Any time acid comes into contact with our teeth, it can dissolve the crystals that make up our teeth. Here are some ways that acid comes into contact with our teeth:
- Eating or drinking acid-containing foods and beverages. If you’re interested in some related reading, here’s 9 drinks that can dissolve your teeth, and a guide to identifying acids in foods.
- When we throw up, either from the flu or from an eating disorder such as bulimia, the acidic contents of the stomach wash over our teeth and slowly dissolve them.
- If you have gastroesophageal reflux disease (commonly known as GERD), your mouth will become acidic due to the acids from the stomach making their way back into your mouth.
- Putting acidic pills or medications in your mouth. Some people suck on vitamin C tablets. Others try to put aspirin on a toothache to make it feel better. Both of these pills are acidic and can cause tooth erosion.
Abfraction is wear at the gumline that has a controversial origin. Some dental experts say that it comes from stress on the tooth when biting and others say that it comes from abrasion due to the grit found in toothpaste. In Dawson’s book mentioned above he says, “What we have been calling abfraction lesions are really the result of toothpaste abuse.”
Abfraction lesions are wedge-shaped and usually appear on the cheek/lip side of the teeth. The book Oral and Maxillofacial Pathology by Neville describes abfraction lesions as “defects that are deep, narrow, and v-shaped…often affect[ing] a single tooth with adjacent unaffected teeth. In addition, occasional lesions are subgingival, a site typically protected from abrasion and erosion.”

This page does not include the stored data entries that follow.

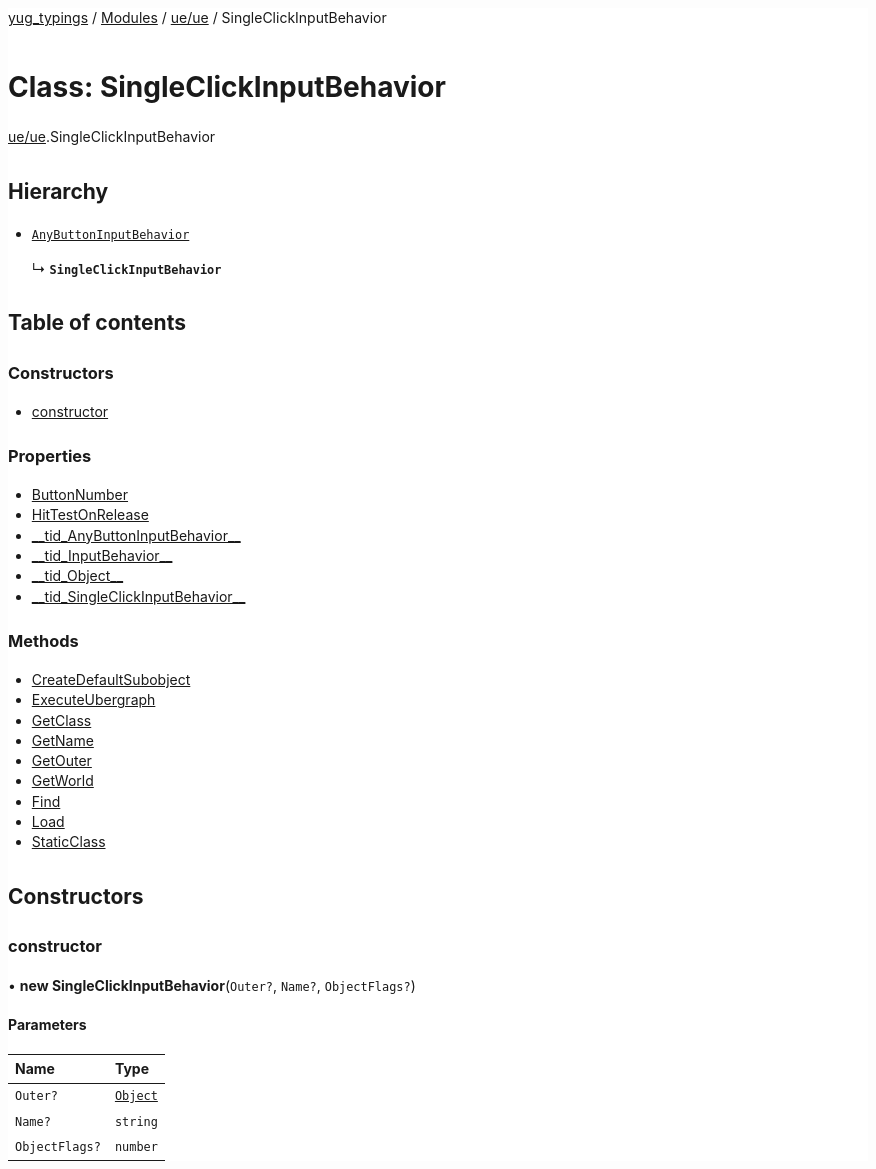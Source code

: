 [yug_typings](../README.md) / [Modules](../modules.md) / [ue/ue](../modules/ue_ue.md) / SingleClickInputBehavior

# Class: SingleClickInputBehavior

[ue/ue](../modules/ue_ue.md).SingleClickInputBehavior

## Hierarchy

- [`AnyButtonInputBehavior`](ue_ue.AnyButtonInputBehavior.md)

  ↳ **`SingleClickInputBehavior`**

## Table of contents

### Constructors

- [constructor](ue_ue.SingleClickInputBehavior.md#constructor)

### Properties

- [ButtonNumber](ue_ue.SingleClickInputBehavior.md#buttonnumber)
- [HitTestOnRelease](ue_ue.SingleClickInputBehavior.md#hittestonrelease)
- [\_\_tid\_AnyButtonInputBehavior\_\_](ue_ue.SingleClickInputBehavior.md#__tid_anybuttoninputbehavior__)
- [\_\_tid\_InputBehavior\_\_](ue_ue.SingleClickInputBehavior.md#__tid_inputbehavior__)
- [\_\_tid\_Object\_\_](ue_ue.SingleClickInputBehavior.md#__tid_object__)
- [\_\_tid\_SingleClickInputBehavior\_\_](ue_ue.SingleClickInputBehavior.md#__tid_singleclickinputbehavior__)

### Methods

- [CreateDefaultSubobject](ue_ue.SingleClickInputBehavior.md#createdefaultsubobject)
- [ExecuteUbergraph](ue_ue.SingleClickInputBehavior.md#executeubergraph)
- [GetClass](ue_ue.SingleClickInputBehavior.md#getclass)
- [GetName](ue_ue.SingleClickInputBehavior.md#getname)
- [GetOuter](ue_ue.SingleClickInputBehavior.md#getouter)
- [GetWorld](ue_ue.SingleClickInputBehavior.md#getworld)
- [Find](ue_ue.SingleClickInputBehavior.md#find)
- [Load](ue_ue.SingleClickInputBehavior.md#load)
- [StaticClass](ue_ue.SingleClickInputBehavior.md#staticclass)

## Constructors

### constructor

• **new SingleClickInputBehavior**(`Outer?`, `Name?`, `ObjectFlags?`)

#### Parameters

| Name | Type |
| :------ | :------ |
| `Outer?` | [`Object`](ue_ue.Object.md) |
| `Name?` | `string` |
| `ObjectFlags?` | `number` |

As you can see, there are many ways that we wear away our teeth. Many of the causes of excessive wear — consuming acidic foods and drinks, using our teeth inappropriately, and using abrasive toothpastes — are preventable. Even attrition, which results from grinding your teeth, is easily treated by your dentist. Hopefully, you can take steps to reduce the wear on your teeth now that you are aware of the causes.
If you have any questions or comments, please leave them in the comments section below. Thanks for reading!
Oh, and if you’re wondering how the man in the photo above is wearing away his teeth… it’s by abrasion!